Macro Average: Calculation: For each class, calculate the metric independently and then take the average over all classes. Interpretation: Macro averaging treats all classes equally, regardless of their size (number of instances). It gives equal weight to each class's metric. Use Cases: Useful when you want to understand the performance of the model for each class, especially when the classes are imbalanced.

Micro Average: Calculation: Aggregate the contributions of all classes to compute the metric. Essentially, it pools together the true positives, false positives, true negatives, and false negatives of all classes and calculates the metric on the pooled counts. Interpretation: Micro averaging is dominated by the larger classes. It provides a performance metric based on the total number of correct and incorrect predictions. Use Cases: Useful when you want a performance metric that reflects the global performance across all instances.

Da-MaRo commented 11 months ago

Amazing research on evaluation metrics Björn! I would have a couple of questions on for you.

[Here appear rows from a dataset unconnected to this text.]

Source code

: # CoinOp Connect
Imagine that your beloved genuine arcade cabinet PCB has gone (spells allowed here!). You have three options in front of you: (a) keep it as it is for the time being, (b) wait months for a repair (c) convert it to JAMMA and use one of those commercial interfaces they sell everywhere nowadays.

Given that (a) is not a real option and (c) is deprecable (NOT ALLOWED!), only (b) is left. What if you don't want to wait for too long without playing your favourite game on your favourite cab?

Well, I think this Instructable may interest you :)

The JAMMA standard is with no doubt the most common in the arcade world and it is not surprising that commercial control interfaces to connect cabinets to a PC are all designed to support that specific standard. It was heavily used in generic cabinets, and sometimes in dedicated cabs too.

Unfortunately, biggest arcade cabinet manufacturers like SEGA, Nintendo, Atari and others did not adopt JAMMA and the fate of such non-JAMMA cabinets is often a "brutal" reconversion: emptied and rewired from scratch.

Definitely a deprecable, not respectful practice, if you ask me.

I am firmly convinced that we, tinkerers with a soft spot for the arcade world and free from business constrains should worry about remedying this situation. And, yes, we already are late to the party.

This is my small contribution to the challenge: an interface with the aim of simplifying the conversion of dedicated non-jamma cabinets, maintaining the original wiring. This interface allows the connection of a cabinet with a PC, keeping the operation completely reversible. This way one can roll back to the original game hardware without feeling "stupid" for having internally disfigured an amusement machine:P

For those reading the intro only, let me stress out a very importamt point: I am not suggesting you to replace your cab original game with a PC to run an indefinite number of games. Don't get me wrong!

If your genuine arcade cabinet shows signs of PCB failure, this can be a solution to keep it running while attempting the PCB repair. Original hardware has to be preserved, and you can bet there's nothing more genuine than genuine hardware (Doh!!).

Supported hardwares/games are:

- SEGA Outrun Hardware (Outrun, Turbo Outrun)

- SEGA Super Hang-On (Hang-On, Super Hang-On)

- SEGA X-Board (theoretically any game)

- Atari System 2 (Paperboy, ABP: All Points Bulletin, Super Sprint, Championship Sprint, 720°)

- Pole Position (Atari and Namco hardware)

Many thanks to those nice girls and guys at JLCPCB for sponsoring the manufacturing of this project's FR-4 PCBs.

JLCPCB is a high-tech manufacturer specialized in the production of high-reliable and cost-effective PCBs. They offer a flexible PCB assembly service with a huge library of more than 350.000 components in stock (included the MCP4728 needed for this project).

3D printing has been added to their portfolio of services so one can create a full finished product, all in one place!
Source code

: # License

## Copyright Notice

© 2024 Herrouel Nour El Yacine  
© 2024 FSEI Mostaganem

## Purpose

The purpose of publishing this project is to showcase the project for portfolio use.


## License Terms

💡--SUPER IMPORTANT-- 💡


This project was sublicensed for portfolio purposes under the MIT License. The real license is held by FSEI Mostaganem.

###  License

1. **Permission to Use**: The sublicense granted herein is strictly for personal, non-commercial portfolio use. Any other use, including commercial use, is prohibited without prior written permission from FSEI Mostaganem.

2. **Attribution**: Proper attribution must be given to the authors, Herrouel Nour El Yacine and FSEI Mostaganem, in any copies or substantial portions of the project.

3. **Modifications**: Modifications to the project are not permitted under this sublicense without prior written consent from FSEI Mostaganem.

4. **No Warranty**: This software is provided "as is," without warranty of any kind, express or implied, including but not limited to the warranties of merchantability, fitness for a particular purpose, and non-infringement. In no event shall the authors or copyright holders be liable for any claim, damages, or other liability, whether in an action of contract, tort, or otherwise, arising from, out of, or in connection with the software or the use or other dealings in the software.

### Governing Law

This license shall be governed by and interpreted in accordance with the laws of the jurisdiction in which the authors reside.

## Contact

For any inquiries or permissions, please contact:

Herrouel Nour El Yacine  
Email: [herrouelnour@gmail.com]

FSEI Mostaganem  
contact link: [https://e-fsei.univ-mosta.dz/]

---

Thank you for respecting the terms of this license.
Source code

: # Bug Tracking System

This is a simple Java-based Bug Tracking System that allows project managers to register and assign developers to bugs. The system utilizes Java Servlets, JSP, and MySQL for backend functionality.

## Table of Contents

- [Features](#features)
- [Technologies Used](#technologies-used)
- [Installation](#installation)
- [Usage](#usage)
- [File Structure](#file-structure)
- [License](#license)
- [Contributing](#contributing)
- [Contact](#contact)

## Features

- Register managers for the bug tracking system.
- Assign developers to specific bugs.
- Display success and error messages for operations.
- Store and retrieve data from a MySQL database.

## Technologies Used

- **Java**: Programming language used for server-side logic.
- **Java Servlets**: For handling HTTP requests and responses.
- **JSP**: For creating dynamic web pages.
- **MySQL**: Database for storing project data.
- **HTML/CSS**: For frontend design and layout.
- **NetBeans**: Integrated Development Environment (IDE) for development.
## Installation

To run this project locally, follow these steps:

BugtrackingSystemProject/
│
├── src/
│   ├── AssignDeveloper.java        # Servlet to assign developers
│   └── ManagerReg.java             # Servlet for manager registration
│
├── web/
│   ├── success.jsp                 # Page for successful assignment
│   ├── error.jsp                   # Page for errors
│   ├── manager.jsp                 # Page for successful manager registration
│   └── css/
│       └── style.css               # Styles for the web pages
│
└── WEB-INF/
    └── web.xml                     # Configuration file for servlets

Most publications of image classifications on skin lesions trained on accuracy and discussed mostly top-1 accuracy, top-3 accuracy and comparisons in accuracy to dermatologists. Should we have a similar approach?

We can definitely not "dump" the other metrics and keep an eye on how our model performs on sensitivity for example. How would we implement that in our workflow?

Thoughts on the following quote?

"For example, unlike the binary case where precision and recall alone may not be the best option for performance evaluation, macro and weighted precision and recall scores by themselves can be good choices for multiclass classification"

Should we put our focus here?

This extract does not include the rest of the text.